South Africa is crumbling in every way imaginable, and as a considerable amount of the population became obsessed with the national question, the governing party is more than happy to let these segments sow deeper divisions on the basis of national identity, letting foreigners bear the brunt for the catastrophes of unemployment, crime, and austerity. The economic depression and unresolved hostilities stretching from 2008 are not what has brought us to this current nightmare; this is the direct consequence of the neo-colonial administration’s decision to keep the principles of the nation-state in place and unchallenged. When radical calls and outlines are made for newer ways of life outside of the naturalized systems of violence and dominance, such as statehood, they are regularly met with politically unimaginative responses, suggesting that in reality there are no possible alternatives to the oppressive and undemocratic modes of politics which govern our lives. What does a confrontation against the nation state look like?

In one of the strongest examples of a struggle with the ideals of statism, which has lead to a meaningful difference in the material conditions of a dispossessed people, we can look towards the remarkable contemporary revolution in north east Syria, commonly known as Rojava. The region consists of several multicultural communes that operate under a political theory described as democratic confederalism. It is a concept guided by the principles of communalism, as well as several other social ideologies that reject hierarchal leadership and the centralization of power in favor of a more humane and egalitarian society, for every identity that lives in it. Due to the administration’s defiant opposition towards the statist logic of diversity and difference, it has been able to find ways to accommodate different ethnic and religious groups in a manner that does not allow it to produce cultural hegemony, which always tends to lead to social inequality. The philosophy, conceptualized by Kurdistan Worker’s Party leader Abdullah Öcalan, is modelled after the ideas of social ecologist Murray Bookchin. As an anarchist, Bookchin theorized and established ideological foundations that would go on to help an entire region across the world from him gain liberation from the dehumanizing confines of the nation state as well as the modernities entangled with it, all of which limit the chances of living a self-determined life.
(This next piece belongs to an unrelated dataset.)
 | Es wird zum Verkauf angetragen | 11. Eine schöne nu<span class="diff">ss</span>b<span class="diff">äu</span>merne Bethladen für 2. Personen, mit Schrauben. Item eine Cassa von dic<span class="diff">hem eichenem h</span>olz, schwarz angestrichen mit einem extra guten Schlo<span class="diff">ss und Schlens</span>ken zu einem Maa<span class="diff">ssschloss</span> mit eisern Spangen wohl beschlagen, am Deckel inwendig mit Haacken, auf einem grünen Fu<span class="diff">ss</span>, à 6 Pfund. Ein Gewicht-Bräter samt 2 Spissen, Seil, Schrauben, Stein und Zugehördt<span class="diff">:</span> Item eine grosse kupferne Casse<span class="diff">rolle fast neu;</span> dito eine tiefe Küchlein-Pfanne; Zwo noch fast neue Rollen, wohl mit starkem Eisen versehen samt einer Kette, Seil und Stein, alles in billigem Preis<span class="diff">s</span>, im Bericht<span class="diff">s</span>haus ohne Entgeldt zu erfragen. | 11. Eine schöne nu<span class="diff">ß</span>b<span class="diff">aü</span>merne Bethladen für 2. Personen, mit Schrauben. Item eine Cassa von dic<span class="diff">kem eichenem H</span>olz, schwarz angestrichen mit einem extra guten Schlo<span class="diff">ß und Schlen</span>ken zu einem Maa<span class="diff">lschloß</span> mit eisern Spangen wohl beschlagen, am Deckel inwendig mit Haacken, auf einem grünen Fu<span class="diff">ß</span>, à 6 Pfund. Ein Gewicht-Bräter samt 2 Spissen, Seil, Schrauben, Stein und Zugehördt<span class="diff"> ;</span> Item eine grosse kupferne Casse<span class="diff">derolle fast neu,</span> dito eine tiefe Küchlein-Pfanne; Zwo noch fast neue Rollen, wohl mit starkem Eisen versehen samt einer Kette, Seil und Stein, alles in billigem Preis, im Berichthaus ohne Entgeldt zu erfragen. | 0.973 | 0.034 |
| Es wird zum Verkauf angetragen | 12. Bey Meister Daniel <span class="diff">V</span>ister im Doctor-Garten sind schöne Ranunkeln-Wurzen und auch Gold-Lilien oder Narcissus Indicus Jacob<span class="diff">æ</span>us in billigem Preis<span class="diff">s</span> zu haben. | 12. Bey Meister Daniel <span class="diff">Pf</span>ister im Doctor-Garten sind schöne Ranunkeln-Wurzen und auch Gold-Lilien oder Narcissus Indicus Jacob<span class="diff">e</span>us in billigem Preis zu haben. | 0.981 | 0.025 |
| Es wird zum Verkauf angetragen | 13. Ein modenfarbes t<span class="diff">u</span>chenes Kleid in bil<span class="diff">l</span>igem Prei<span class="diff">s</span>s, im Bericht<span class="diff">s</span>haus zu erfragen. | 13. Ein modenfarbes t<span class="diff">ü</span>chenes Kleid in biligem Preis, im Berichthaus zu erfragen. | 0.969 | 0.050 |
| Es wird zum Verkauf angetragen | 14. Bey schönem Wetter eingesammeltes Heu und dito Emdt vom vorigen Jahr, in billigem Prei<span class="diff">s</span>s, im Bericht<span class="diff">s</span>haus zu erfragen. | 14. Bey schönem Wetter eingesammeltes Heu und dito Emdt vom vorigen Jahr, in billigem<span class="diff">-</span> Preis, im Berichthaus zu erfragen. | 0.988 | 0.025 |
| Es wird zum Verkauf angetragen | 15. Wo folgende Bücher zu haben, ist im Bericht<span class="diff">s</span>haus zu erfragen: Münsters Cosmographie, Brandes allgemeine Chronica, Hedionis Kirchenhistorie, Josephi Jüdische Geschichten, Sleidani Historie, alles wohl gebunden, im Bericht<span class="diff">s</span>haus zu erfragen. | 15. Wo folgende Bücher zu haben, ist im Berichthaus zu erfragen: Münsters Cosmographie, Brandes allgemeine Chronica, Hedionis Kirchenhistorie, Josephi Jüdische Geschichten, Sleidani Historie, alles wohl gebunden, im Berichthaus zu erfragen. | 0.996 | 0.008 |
To bring it back home, for those of us who believe in the vision of a unified Africa, it is necessary that we evolve from what Robinson described as a political Pan Africanism, which only works to reinforce the legacy of the nation state while at the same time concealing the “several alternative modalities of Pan-Africanism.” A Pan Africanism envisioned by Amilcar Cabral, when he rightfully said the struggle against colonial powers was not solely about gaining a flag and an anthem just for African people to be further imprisoned and subsequently divided by them. It was and is a struggle to “change radically the economical, social and cultural situation of our African people.” A Pan Africanism, as Sisonke Msimang once discussed, which encourages us to resist establishing our identity here entirely around the constitutional scrapping of apartheid legislations and the rainbow nation myth. Unless and until we can return to a place where the validity of nationality is openly contested, with the aims of eventually divesting from it entirely, nationalism will exist—covertly and overtly—to deny Africa of a reality where civilizations truly place every single one of us first.